取締役になる資格については、取締役は自然人に限られ、法人が取締役になることはできません(会社法331条1項1号)。
他にも、成年被後見人は取締役になることができないなどという欠格事由が会社法331条1項に規定されています。
また、取締役と監査役は兼任することができません(会社法335条2項。子会社の取締役と親会社の監査役も兼任できません)。
取締役の人数については、会社法において、株式会社には、1人または2人以上の取締役を置かなければならないと規定されています(会社法326条1項)。
取締役会を設置する場合は、取締役が3人以上必要です(会社法331条4項)。
取締役の任期は、原則として、選任後2年以内に終了する事業年度のうち最終のものに関する定時株主総会の終結の時とされています(会社法332条1項)。
ただし、公開会社の場合、定款などで任期を2年より短縮することができます。
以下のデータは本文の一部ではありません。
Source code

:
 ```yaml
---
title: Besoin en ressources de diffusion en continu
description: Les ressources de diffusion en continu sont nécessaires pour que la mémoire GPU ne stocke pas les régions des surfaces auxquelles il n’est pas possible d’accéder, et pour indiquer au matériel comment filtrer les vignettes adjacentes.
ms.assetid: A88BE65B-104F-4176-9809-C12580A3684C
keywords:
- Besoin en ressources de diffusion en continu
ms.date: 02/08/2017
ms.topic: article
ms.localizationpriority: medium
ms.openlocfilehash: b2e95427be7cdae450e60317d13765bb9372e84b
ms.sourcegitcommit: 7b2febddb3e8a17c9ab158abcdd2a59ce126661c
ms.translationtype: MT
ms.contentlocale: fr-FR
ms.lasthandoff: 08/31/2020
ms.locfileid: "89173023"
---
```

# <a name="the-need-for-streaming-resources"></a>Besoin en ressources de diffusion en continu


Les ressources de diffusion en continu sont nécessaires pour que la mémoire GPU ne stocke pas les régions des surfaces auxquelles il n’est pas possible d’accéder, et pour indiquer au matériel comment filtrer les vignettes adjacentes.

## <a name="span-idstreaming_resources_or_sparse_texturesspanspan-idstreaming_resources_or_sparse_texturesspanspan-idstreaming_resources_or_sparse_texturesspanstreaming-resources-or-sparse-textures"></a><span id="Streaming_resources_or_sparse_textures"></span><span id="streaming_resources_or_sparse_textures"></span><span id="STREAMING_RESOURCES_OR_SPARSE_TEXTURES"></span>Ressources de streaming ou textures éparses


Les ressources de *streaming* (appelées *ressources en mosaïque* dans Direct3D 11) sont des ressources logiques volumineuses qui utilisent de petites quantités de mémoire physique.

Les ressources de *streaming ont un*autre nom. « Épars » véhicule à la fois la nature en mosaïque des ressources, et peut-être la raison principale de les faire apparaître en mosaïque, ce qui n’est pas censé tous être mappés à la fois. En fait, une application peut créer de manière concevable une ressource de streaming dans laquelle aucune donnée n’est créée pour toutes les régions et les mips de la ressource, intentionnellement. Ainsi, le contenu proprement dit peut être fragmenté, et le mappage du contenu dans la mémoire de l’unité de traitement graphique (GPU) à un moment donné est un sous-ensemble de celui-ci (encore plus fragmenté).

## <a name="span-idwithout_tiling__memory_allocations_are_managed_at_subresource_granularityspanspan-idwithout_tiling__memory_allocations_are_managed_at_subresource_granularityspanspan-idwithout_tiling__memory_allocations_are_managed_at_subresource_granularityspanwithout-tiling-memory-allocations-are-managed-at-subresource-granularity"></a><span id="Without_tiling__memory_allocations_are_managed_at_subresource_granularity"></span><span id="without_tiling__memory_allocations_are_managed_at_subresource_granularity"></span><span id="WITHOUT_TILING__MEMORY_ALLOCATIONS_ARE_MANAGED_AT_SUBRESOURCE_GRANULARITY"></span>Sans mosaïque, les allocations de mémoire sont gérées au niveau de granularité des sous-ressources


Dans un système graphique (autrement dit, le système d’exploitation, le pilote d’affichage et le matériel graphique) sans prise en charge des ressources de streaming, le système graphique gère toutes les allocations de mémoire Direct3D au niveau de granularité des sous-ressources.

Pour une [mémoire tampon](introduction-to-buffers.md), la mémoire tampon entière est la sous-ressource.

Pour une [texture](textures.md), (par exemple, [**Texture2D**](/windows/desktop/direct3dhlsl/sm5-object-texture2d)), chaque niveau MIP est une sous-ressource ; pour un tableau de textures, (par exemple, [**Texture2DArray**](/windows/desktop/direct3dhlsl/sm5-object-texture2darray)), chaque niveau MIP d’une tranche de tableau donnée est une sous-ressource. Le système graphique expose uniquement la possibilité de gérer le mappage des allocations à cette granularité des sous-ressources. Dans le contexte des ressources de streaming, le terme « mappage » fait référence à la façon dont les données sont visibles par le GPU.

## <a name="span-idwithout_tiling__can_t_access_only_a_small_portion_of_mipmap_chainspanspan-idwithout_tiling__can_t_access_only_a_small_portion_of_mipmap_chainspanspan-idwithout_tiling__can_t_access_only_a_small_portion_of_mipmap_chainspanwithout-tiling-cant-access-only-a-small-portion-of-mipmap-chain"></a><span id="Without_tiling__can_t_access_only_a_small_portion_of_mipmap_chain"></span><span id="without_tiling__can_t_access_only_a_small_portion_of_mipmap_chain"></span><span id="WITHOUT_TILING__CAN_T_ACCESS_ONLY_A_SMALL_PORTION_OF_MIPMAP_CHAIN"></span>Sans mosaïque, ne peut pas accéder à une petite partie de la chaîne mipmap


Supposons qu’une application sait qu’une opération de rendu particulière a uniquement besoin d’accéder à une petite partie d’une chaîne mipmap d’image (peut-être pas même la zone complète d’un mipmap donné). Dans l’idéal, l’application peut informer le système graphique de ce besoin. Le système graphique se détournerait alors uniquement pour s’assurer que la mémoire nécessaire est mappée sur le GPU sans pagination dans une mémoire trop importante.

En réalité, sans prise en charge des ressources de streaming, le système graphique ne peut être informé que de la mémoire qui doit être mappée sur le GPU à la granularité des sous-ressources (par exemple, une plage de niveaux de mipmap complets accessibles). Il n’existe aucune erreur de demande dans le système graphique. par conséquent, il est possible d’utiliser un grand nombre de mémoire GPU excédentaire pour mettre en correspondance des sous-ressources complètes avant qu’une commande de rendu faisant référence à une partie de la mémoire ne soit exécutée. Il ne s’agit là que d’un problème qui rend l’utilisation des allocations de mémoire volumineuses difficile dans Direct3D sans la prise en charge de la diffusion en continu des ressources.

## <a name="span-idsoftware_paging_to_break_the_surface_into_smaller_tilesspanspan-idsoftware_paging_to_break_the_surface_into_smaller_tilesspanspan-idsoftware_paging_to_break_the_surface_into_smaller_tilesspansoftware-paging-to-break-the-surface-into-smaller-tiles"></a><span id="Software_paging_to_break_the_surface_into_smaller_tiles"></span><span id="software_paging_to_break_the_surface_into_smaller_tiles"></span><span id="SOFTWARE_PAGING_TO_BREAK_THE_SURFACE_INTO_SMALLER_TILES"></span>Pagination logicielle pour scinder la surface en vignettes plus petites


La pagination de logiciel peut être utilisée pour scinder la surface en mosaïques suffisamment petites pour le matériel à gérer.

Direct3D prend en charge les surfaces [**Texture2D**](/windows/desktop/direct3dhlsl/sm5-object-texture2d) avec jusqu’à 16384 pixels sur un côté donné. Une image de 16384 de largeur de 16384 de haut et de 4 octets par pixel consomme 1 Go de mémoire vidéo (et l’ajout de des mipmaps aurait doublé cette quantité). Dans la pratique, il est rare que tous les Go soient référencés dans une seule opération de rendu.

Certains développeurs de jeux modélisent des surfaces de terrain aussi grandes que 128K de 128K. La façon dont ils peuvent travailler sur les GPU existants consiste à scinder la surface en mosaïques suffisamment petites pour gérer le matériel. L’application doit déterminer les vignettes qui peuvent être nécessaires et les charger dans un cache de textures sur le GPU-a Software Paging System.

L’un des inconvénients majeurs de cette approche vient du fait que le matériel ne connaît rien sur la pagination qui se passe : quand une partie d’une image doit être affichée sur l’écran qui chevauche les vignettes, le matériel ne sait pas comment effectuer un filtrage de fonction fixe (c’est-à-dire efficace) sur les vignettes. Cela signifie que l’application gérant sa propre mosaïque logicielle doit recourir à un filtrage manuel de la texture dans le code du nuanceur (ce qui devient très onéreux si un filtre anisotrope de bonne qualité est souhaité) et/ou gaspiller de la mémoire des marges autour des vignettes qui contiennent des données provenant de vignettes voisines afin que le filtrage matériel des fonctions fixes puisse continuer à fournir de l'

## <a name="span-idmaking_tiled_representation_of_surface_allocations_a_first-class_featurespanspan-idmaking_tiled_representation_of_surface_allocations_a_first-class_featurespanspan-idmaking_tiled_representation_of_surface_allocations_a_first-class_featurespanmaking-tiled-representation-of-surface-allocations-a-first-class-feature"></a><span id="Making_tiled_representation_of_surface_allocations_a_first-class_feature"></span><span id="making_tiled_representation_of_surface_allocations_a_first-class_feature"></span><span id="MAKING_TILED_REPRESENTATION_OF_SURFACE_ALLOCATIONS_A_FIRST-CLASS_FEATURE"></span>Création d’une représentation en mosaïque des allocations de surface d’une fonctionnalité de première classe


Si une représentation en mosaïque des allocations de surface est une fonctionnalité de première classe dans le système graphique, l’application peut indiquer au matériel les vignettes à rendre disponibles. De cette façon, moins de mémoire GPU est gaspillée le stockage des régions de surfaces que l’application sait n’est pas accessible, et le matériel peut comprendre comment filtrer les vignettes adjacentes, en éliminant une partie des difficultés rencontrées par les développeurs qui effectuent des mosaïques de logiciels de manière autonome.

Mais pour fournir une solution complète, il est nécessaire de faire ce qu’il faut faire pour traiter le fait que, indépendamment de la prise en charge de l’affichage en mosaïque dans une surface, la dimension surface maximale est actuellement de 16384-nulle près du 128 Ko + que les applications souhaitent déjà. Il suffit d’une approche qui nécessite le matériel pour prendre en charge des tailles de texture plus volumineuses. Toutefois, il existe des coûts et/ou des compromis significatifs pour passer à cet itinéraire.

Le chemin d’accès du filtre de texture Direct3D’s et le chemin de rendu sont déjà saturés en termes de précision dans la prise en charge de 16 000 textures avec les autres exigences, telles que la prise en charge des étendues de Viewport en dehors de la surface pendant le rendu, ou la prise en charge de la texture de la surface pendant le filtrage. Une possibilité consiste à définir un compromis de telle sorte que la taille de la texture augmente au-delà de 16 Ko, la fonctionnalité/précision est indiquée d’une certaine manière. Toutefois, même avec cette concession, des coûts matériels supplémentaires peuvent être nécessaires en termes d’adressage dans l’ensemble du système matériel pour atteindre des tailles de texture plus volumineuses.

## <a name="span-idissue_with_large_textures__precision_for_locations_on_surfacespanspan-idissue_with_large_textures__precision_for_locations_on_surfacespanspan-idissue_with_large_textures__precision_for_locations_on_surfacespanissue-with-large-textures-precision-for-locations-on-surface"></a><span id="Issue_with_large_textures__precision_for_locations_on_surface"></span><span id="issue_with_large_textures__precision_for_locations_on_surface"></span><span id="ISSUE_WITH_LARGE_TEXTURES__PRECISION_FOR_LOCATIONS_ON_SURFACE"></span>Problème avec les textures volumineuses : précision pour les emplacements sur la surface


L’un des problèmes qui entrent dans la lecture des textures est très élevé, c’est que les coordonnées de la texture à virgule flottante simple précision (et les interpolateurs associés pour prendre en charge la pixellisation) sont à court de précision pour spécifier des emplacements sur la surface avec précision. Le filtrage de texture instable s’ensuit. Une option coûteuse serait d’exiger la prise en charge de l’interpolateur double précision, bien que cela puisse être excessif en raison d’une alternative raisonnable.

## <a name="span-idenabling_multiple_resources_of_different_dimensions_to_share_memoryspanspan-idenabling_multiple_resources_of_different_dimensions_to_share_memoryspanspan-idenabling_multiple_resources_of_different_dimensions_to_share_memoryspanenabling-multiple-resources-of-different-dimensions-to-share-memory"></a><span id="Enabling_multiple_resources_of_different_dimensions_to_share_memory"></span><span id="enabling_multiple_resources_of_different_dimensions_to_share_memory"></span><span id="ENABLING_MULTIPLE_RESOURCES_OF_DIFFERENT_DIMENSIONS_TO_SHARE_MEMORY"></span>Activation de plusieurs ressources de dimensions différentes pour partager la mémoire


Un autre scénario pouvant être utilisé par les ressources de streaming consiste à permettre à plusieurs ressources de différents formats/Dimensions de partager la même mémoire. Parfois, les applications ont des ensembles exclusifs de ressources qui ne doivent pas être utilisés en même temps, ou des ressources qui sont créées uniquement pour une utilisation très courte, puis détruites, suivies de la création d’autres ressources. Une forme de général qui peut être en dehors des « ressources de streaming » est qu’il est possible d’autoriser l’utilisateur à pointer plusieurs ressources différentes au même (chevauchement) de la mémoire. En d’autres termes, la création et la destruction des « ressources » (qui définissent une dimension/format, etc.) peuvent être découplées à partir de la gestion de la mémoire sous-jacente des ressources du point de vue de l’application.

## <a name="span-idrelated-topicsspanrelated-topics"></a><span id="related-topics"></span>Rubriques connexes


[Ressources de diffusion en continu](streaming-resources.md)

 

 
しかし、2年より伸ばすことはできません(会社法332条1項但し書き)。
公開会社ではない会社においては、定款で、任期を選任後10年以内に終了する事業年度のうち最終のものに関する定時株主総会の終結の時まで伸ばすことが 認められています(会社法332条2項)。
取締役の選任については、株主総会の決議によって行われます(会社法329条1項、341条)。
会社法では、大きく分けて、取締役会を設置している会社かどうかで、取締役の権限が異なるものとされています。
①取締役会設置会社ではない場合
取締役が設置されていない会社の場合(中小企業が多いです)、原則として取締役が業務執行の決定を行い、決定に従った実際の業務執行を行います。
取締役が2人以上いる場合には、業務執行の決定は原則として取締役の過半数で決めることになります(348条2項)。
また、代表取締役がいない場合には、取締役が会社の代表になります。
加えて、取締役は、他の取締役の業務執行の監督を行います。
②取締役会設置会社の場合
取締役会設置会社の場合(大企業が多いです)、取締役会が業務執行の決定や、業務執行を行う代表取締役などの監督を行うため、その取締役会の構成員として関与するということになります。